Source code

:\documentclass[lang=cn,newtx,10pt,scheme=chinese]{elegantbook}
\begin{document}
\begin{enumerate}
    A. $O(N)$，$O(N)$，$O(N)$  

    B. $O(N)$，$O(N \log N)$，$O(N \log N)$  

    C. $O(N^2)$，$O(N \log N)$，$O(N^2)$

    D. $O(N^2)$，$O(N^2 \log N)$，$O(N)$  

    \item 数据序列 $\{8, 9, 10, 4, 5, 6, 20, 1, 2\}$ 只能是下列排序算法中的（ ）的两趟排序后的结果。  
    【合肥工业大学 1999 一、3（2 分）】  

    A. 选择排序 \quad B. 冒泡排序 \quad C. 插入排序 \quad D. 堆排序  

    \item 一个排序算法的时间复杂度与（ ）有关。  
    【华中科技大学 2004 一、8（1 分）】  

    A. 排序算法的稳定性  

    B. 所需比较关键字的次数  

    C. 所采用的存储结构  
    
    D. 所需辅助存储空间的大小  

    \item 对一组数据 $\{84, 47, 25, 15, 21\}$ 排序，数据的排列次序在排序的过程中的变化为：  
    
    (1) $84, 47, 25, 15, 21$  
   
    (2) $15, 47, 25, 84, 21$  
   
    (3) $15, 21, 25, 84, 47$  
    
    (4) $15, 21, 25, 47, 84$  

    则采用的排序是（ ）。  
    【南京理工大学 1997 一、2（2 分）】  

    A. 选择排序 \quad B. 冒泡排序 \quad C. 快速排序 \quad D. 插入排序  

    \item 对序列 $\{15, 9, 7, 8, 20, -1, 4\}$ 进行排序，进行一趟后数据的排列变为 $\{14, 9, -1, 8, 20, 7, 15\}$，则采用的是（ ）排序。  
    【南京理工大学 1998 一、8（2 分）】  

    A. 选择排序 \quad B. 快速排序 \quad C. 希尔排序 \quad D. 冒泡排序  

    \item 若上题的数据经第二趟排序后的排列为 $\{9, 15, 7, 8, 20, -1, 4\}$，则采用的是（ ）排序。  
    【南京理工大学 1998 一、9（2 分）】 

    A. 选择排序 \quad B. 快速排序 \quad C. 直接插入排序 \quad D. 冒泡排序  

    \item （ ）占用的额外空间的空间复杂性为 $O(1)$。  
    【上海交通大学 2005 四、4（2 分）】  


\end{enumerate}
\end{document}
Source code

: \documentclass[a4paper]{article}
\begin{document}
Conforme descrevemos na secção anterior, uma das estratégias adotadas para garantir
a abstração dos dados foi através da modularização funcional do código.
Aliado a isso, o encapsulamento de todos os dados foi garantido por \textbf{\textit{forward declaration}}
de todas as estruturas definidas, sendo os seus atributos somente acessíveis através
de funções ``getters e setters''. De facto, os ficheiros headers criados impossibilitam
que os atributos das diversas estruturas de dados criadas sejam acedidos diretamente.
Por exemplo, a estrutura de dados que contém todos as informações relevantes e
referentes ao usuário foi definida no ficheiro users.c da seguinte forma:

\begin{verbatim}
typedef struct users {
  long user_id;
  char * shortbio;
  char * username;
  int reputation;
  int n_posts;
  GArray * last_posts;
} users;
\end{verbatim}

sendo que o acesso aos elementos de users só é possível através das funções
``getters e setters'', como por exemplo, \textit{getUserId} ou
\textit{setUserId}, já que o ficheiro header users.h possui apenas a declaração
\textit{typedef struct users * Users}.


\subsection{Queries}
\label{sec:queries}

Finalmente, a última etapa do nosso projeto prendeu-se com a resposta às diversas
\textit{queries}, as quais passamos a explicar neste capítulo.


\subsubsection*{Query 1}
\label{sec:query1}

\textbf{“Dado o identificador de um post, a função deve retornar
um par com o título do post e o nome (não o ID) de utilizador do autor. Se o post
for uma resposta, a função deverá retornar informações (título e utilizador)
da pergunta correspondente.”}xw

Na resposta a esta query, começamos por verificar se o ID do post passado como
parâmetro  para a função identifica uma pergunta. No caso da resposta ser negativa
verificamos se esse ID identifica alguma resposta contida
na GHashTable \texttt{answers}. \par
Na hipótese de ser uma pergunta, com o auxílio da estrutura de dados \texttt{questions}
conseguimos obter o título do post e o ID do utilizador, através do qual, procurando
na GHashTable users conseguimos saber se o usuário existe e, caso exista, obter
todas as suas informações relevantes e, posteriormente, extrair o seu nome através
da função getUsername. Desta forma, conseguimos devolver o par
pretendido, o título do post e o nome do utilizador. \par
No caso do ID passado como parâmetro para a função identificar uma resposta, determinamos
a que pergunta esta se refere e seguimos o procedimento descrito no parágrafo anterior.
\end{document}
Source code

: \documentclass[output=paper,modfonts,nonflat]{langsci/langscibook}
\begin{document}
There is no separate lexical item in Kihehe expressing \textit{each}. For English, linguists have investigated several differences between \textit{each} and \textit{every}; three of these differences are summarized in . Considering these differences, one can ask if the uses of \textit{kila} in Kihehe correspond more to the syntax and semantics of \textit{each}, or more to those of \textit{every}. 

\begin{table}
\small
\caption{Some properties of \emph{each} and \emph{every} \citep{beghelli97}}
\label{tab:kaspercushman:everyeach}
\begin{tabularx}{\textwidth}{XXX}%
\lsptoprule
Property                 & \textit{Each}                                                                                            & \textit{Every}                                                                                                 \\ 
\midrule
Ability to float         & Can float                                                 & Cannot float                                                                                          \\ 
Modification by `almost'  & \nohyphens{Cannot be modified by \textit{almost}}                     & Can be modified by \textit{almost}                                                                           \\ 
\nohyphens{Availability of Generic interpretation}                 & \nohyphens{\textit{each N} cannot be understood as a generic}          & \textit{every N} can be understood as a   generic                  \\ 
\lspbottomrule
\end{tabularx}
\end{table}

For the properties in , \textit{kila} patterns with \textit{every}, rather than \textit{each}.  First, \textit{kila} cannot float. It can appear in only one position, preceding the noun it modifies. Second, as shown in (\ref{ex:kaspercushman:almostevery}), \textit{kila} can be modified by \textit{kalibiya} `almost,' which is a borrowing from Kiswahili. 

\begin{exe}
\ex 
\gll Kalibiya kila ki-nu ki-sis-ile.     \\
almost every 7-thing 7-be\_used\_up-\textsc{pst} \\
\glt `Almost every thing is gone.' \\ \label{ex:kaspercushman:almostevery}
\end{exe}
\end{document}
—————
Task prompt = Which lines above include "begin"? Show each of them by copying it.

Task result =
\begin{document}
\begin{enumerate}
\begin{document}
\begin{verbatim}
\begin{document}
\begin{table}
\begin{tabularx}{\textwidth}{XXX}%
\begin{exe}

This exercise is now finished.